Data to use
● ● ● ●
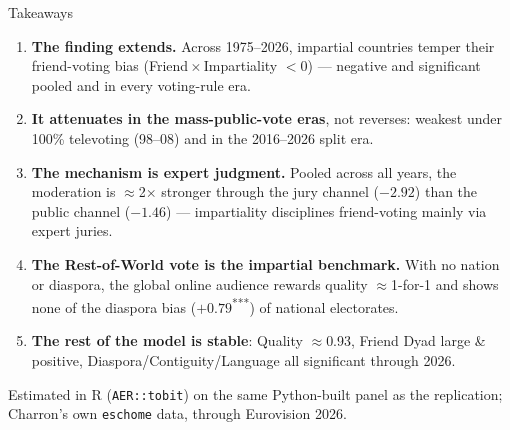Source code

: \documentclass[aspectratio=169,10pt]{beamer}
\newcommand{\rep}[1]{{\color{repcol}#1}}
\newcommand{\spl}[1]{{\color{splitcol}#1}}
\newcommand{\sg}[1]{\textsuperscript{#1}}
\begin{document}
\begin{frame}{Takeaways}
  \begin{enumerate}
    \item \textbf{The finding extends.} Across 1975--2026, impartial countries temper
      their friend-voting bias (Friend\,$\times$\,Impartiality $<0$) --- negative and
      significant pooled and in every voting-rule era.
    \item \textbf{It attenuates in the mass-public-vote eras}, not reverses: weakest
      under 100\% televoting (98--08) and in the \spl{2016--2026 split era}.
    \item \textbf{The mechanism is expert judgment.} Pooled across all years, the
      moderation is $\approx$2$\times$ stronger through the \color{jurycol}jury channel
      \color{black}($-2.92$) than the \spl{public channel} ($-1.46$) --- impartiality
      disciplines friend-voting mainly via expert juries.
    \item \textbf{The Rest-of-World vote is the impartial benchmark.} With no nation or
      diaspora, the global online audience rewards quality $\approx$1-for-1 and shows
      none of the diaspora bias ($+0.79$\sg{***}) of national electorates.
    \item \textbf{The rest of the model is stable}: Quality $\approx$0.93, Friend Dyad
      large \& positive, Diaspora/Contiguity/Language all significant through 2026.
  \end{enumerate}
  \vspace{4pt}
  \footnotesize\rep{Estimated in R (\texttt{AER::tobit}) on the same Python-built panel
  as the replication; Charron's own \texttt{eschome} data, through Eurovision 2026.}
\end{frame}
\end{document}
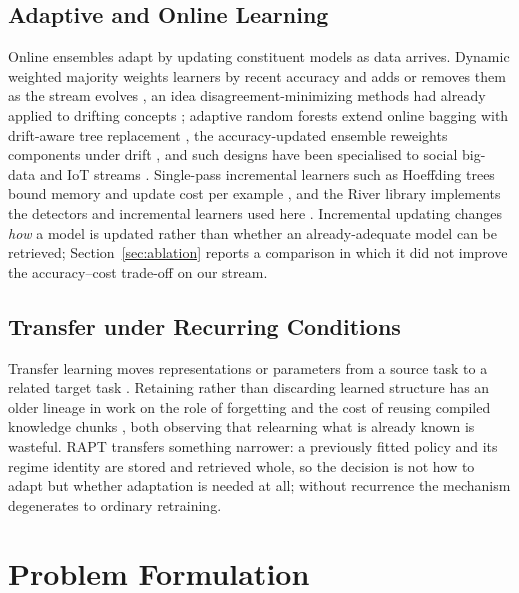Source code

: \documentclass[conference]{IEEEtran}
\begin{document}
\subsection{Adaptive and Online Learning}
Online ensembles adapt by updating constituent models as data arrives. Dynamic
weighted majority weights learners by recent accuracy and adds or removes them as the
stream evolves \cite{JMLR:v8:kolter07a}, an idea disagreement-minimizing methods had
already applied to drifting concepts \cite{helmbold1994tracking}; adaptive random
forests extend online bagging with drift-aware tree replacement \cite{gomes2017adaptive},
the accuracy-updated ensemble reweights components under drift \cite{brzezinski2013reacting},
and such designs have been specialised to social big-data and IoT streams
\cite{abbasi2021elstream,yang2021pwpae}. Single-pass incremental learners such as
Hoeffding trees bound memory and update cost per example \cite{domingos2000mining},
and the River library implements the detectors and incremental learners used here
\cite{montiel2021river}. Incremental updating changes \emph{how} a model is updated
rather than whether an already-adequate model can be retrieved;
Section~\ref{sec:ablation} reports a comparison in which it did not improve the
accuracy--cost trade-off on our stream.

\subsection{Transfer under Recurring Conditions}
Transfer learning moves representations or parameters from a source task to a
related target task \cite{pan2010transfer}. Retaining rather than discarding learned
structure has an older lineage in work on the role of forgetting \cite{markovitch1988role}
and the cost of reusing compiled knowledge chunks \cite{tambe1988some}, both
observing that relearning what is already known is wasteful. RAPT transfers something
narrower: a previously fitted policy and its regime identity are stored and retrieved
whole, so the decision is not how to adapt but whether adaptation is needed at all;
without recurrence the mechanism degenerates to ordinary retraining.

\section{Problem Formulation}
\end{document}
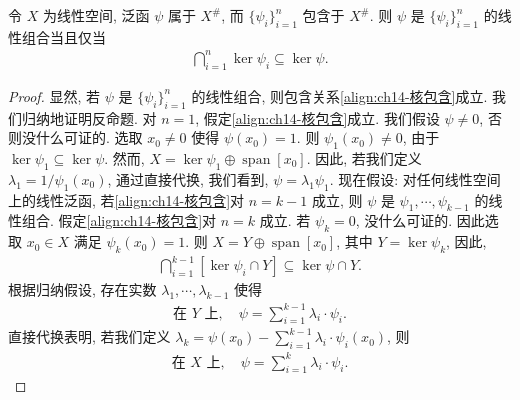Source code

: \documentclass[../../main.tex]{subfiles}
\begin{document}
\begin{proposition}\label{proposition:ch14-核交}
令 $X$ 为线性空间, 泛函 $\psi$ 属于 $X^{\#}$, 而 $\{\psi_{i}\}_{i=1}^{n}$ 包含于 $X^{\#}$. 则 $\psi$ 是 $\{\psi_{i}\}_{i=1}^{n}$ 的线性组合当且仅当
\begin{align}
\bigcap_{i=1}^{n}\ker\psi_{i}\subseteq\ker\psi.\label{align:ch14-核包含}
\end{align}
\end{proposition}

\begin{proof}
显然, 若 $\psi$ 是 $\{\psi_{i}\}_{i=1}^{n}$ 的线性组合, 则包含关系\eqref{align:ch14-核包含}成立. 我们归纳地证明反命题. 对 $n=1$, 假定\eqref{align:ch14-核包含}成立. 我们假设 $\psi\neq 0$, 否则没什么可证的. 选取 $x_{0}\neq 0$ 使得 $\psi(x_{0})=1$. 则 $\psi_{1}(x_{0})\neq 0$, 由于 $\ker\psi_{1}\subseteq\ker\psi$. 然而, $X=\ker\psi_{1}\oplus\operatorname{span}[x_{0}]$. 因此, 若我们定义 $\lambda_{1}=1/\psi_{1}(x_{0})$, 通过直接代换, 我们看到, $\psi=\lambda_{1}\psi_{1}$. 现在假设: 对任何线性空间上的线性泛函, 若\eqref{align:ch14-核包含}对 $n=k-1$ 成立, 则 $\psi$ 是 $\psi_{1},\cdots,\psi_{k-1}$ 的线性组合. 假定\eqref{align:ch14-核包含}对 $n=k$ 成立. 若 $\psi_{k}=0$, 没什么可证的. 因此选取 $x_{0}\in X$ 满足 $\psi_{k}(x_{0})=1$. 则 $X=Y\oplus\operatorname{span}[x_{0}]$, 其中 $Y=\ker\psi_{k}$, 因此,
\begin{align*}
\bigcap_{i=1}^{k-1}[\ker\psi_{i}\cap Y]\subseteq\ker\psi\cap Y.
\end{align*}
根据归纳假设, 存在实数 $\lambda_{1},\cdots,\lambda_{k-1}$ 使得
\begin{align*}
\text{在 }Y\text{ 上},\quad\psi=\sum_{i=1}^{k-1}\lambda_{i}\cdot\psi_{i}.
\end{align*}
直接代换表明, 若我们定义 $\lambda_{k}=\psi(x_{0})-\sum_{i=1}^{k-1}\lambda_{i}\cdot\psi_{i}(x_{0})$, 则
\begin{align*}
\text{在 }X\text{ 上},\quad\psi=\sum_{i=1}^{k}\lambda_{i}\cdot\psi_{i}.
\end{align*}
\end{proof}
\end{document}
● ● ● ●
Task objective
From the data above, output exactly the lines between the one containing "the accuracy-updated ensemble" and the one containing "and the River", counting both of them.

Expected answer
the accuracy-updated ensemble reweights components under drift \cite{brzezinski2013reacting},
and such designs have been specialised to social big-data and IoT streams
\cite{abbasi2021elstream,yang2021pwpae}. Single-pass incremental learners such as
Hoeffding trees bound memory and update cost per example \cite{domingos2000mining},
and the River library implements the detectors and incremental learners used here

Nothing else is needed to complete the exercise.